Species of gliding marsupial

The central greater glider (Petauroides armillatus) is a species of gliding marsupial native to the central coast of eastern Australia.

== Taxonomy ==
It was initially described as a subspecies of Petauroides volans, which alongside Petauroides minor formerly comprised a single species known simply as the greater glider. It was shortly after synonymized with P. v. minor. However, in 2012 and 2015, several field guides written by Colin Groves and/or Stephen Jackson listed the greater glider as being split into three species, which was confirmed by a 2020 analysis, which found significant genetic and morphological differences between the three species. The American Society of Mammalogists now considers it a distinct species.
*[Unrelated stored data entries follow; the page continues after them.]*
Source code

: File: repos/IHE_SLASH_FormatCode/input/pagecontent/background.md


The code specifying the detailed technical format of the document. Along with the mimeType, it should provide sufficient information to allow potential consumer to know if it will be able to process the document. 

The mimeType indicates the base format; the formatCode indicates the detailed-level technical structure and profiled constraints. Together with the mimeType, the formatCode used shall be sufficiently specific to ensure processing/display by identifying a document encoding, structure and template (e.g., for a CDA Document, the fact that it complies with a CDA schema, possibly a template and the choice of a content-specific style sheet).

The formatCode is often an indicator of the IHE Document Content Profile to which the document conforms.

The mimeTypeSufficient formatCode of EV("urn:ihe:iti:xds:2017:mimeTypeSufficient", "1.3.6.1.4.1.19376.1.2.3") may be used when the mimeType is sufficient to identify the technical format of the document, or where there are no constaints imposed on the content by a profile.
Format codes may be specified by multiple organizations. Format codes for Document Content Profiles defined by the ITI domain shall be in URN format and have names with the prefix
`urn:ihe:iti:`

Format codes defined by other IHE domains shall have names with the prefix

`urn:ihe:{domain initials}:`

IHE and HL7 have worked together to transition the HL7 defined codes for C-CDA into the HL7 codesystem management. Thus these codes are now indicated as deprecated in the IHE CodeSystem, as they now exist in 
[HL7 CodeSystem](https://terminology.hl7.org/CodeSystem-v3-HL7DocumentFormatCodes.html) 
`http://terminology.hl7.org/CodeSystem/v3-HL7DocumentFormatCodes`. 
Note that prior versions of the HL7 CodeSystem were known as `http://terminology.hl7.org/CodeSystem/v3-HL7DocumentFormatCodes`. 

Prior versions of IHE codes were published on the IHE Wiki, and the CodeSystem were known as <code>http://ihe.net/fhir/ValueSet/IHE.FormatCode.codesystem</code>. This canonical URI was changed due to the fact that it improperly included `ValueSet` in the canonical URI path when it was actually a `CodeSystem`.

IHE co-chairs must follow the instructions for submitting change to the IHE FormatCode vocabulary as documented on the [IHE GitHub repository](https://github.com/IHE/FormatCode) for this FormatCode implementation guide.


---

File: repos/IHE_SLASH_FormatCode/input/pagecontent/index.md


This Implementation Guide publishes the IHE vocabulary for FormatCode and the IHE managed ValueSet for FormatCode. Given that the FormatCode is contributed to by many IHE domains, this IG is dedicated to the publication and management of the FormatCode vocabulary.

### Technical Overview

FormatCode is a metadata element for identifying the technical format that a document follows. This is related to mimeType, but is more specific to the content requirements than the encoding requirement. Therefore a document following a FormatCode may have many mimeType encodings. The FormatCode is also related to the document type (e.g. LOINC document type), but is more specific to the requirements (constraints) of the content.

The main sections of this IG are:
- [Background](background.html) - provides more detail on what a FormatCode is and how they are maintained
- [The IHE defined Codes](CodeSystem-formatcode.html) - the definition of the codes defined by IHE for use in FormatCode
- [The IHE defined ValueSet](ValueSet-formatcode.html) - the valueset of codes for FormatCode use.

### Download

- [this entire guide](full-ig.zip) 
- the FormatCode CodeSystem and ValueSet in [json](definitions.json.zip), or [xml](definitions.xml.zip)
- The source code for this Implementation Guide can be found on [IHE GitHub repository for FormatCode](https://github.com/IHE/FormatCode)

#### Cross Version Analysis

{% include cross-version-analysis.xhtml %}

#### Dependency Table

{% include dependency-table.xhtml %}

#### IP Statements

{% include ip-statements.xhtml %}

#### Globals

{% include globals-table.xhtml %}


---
There is some evidence of hybridization between this species and P. minor near the northern edge of its range.

== Distribution ==
Although Jackson and Groves listed the species as ranging from just north of Townsville south to the Eungella Range, genetic analysis by McGregor et al. has found the southern limit of the species' range to extend at least as far as Brisbane, and likely even further south. Due to insufficient sampling from New South Wales, the exact borders between the range of P. armillatus and P. volans remains unknown.

== Description ==
This species is intermediate in size between P. volans and P. minor. It is similar to P. minor in body length, and similar to P. volans in ear length and width. It can be distinguished from the other two species by its brownish-silver pelage, with a dark brown face, legs, and tail, and a cream underside.